As I understand it, Jesus chose only male apostles because of the role that men played in Jewish society, family, and ecclesial structures at that time, yet He called many females to be disciples. The biblical stories of the Lenten season progress to illustrate that women undertook central roles in His ministry and mission. They unfold at the height of His passion when most of the male apostles and disciples dispersed, doubting, denying, betraying, and abandoning Him. In their place, a significant number of women remained with Christ at the cross, and others came to His tomb. Listed among those present to witness the paschal mystery of His death and resurrection were Mary the mother of Jesus, His mother’s sister, Mary Magdalene and the other Mary, the mother of James and Joseph, the mother of the sons of Zebedee, Salome, Mary the wife of Clopas, Joanna, and women who had come from Galilee. And then, on the first Easter when the tomb was discovered empty, they had to call men because women’s testimony was considered unreliable according to their laws. When Peter and the Beloved Disciple arrived to confirm the finding, they soon went home while Mary Magdalene remained to see Jesus and was commissioned as what the church calls the “Apostle of the Apostles.”

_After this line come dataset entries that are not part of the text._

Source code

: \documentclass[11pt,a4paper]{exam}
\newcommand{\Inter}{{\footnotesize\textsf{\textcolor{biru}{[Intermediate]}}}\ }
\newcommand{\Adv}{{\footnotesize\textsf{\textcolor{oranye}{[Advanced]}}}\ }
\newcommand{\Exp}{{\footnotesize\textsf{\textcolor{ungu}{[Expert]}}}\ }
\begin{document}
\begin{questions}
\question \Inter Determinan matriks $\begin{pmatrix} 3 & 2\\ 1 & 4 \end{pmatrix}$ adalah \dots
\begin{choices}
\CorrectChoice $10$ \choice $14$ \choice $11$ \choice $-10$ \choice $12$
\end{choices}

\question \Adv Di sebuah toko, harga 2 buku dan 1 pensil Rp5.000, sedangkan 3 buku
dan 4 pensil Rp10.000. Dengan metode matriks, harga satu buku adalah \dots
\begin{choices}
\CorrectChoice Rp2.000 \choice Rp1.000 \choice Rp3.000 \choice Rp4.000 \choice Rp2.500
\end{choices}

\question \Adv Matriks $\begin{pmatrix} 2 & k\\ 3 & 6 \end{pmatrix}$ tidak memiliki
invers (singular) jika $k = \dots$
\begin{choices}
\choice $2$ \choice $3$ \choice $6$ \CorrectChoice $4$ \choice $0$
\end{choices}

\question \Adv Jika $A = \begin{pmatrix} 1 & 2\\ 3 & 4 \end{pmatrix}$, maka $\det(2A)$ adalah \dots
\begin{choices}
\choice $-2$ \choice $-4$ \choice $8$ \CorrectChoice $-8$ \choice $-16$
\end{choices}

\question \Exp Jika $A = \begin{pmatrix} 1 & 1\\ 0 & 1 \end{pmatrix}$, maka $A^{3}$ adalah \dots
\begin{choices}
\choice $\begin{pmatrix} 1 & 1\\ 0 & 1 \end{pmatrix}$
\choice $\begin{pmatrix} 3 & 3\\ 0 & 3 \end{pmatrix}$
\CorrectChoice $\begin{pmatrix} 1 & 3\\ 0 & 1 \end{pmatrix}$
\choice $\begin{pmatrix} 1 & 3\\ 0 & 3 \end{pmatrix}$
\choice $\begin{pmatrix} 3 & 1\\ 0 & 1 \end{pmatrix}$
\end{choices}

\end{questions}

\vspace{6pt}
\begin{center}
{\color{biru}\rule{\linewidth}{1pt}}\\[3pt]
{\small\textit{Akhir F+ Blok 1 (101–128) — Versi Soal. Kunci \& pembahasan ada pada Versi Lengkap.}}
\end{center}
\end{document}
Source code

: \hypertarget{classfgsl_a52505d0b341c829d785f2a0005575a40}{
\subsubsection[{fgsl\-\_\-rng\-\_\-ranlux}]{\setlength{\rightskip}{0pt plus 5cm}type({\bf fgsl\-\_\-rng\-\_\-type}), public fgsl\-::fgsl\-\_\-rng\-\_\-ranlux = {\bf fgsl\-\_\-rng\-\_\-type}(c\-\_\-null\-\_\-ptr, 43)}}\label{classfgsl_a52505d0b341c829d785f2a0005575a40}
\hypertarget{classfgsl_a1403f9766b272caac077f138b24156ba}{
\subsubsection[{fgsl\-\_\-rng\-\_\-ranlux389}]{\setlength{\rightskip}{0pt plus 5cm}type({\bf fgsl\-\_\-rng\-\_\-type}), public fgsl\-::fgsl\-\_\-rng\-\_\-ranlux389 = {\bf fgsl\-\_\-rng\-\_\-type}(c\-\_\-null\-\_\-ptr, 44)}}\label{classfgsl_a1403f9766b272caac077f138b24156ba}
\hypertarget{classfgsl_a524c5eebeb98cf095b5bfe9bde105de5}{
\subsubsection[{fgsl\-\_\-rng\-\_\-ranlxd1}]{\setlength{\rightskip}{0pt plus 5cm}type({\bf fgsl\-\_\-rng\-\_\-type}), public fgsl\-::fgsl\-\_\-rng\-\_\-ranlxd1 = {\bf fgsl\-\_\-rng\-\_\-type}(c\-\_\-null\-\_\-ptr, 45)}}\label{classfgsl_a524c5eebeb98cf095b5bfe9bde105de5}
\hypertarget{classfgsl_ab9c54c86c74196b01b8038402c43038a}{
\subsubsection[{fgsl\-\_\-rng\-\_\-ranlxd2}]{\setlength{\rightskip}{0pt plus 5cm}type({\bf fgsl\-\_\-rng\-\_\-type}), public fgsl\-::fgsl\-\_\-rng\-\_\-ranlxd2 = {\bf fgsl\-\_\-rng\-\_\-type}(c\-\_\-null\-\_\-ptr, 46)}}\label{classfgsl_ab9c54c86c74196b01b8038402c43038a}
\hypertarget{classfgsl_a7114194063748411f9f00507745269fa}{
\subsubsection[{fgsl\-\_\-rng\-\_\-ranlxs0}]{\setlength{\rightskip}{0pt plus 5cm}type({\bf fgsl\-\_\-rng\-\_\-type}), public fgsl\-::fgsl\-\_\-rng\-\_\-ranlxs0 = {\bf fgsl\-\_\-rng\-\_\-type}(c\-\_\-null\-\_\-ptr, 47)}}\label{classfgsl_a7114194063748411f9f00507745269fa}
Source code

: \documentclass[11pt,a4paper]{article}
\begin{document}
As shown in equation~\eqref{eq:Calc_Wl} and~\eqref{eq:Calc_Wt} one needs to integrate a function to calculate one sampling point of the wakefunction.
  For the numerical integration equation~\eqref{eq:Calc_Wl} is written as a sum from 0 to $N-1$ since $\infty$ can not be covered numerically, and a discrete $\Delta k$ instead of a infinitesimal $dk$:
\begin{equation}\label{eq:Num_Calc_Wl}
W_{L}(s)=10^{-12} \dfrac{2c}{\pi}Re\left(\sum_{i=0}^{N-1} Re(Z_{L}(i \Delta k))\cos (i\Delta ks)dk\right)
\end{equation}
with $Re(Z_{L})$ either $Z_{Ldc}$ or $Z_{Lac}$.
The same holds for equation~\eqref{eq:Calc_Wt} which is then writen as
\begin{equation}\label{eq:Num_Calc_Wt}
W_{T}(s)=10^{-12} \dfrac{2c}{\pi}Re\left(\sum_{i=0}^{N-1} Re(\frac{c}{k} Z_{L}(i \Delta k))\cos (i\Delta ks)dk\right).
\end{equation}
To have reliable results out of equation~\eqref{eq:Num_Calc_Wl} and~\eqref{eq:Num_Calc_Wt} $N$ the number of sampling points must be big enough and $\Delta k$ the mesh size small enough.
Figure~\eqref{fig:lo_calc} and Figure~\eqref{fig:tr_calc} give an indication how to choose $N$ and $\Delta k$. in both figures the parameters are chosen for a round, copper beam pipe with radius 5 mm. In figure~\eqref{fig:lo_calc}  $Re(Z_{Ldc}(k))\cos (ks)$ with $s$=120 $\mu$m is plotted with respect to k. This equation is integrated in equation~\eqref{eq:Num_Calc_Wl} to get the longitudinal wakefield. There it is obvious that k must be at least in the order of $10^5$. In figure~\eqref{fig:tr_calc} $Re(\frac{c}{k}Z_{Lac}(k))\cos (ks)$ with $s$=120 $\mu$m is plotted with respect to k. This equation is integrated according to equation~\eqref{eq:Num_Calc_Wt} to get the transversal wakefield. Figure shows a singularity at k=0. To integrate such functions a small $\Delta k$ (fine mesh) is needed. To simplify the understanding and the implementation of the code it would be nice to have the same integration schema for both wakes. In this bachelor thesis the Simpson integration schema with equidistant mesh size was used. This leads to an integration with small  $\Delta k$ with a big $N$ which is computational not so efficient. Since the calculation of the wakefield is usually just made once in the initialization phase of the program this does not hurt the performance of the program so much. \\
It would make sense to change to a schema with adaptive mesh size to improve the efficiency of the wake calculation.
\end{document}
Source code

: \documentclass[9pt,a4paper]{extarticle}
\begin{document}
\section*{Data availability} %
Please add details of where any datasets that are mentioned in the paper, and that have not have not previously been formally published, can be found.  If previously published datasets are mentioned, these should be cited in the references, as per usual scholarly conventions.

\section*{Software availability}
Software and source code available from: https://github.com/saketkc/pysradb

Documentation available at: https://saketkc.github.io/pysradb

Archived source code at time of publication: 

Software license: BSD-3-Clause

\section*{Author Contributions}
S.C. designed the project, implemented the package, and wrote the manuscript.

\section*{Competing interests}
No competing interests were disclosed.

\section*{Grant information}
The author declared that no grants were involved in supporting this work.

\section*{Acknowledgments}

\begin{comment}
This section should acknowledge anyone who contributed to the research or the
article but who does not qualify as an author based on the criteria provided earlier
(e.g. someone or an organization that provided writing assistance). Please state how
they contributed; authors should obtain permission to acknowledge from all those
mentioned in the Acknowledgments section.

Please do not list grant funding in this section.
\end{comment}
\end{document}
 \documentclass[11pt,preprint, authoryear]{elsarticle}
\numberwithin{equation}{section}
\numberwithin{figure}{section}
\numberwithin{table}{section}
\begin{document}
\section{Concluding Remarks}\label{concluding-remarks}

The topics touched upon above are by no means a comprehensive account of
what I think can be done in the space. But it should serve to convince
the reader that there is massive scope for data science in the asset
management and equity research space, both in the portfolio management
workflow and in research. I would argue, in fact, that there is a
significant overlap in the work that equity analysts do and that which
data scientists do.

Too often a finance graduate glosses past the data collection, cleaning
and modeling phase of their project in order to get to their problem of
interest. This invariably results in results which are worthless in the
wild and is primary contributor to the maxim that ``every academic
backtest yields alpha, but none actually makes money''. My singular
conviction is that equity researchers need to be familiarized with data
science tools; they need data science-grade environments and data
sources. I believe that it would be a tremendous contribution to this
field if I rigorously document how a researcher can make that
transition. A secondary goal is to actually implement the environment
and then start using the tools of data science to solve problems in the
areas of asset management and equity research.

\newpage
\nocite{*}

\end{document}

Pope Francis has done much to elevate the role of women in our church today amidst great pushback from many powerful ecclesial leaders. His revolutionary actions in appointing women to Vatican positions that had only previously been occupied by men or challenging our synodal conversations to include women’s issues or even washing the feet of females during Holy Week may not seem very revolutionary to many in the twenty-first century, but they are certainly in line with Jesus’ extraordinary posture toward women all those years ago. Like our Lord, Francis acts according to what is good and right while balancing his actions against the cultural and ecclesial norms of the times. Also, like Jesus, he runs the risk of getting crucified.
Our task as Christians is to think with the heart and mind of Jesus. Lent offers us important opportunities to do that. Jesus knew the influential place of women in shaping and guiding our faith. Perhaps in this time we can do more to help establish their place in guiding and shaping the church for a brighter future.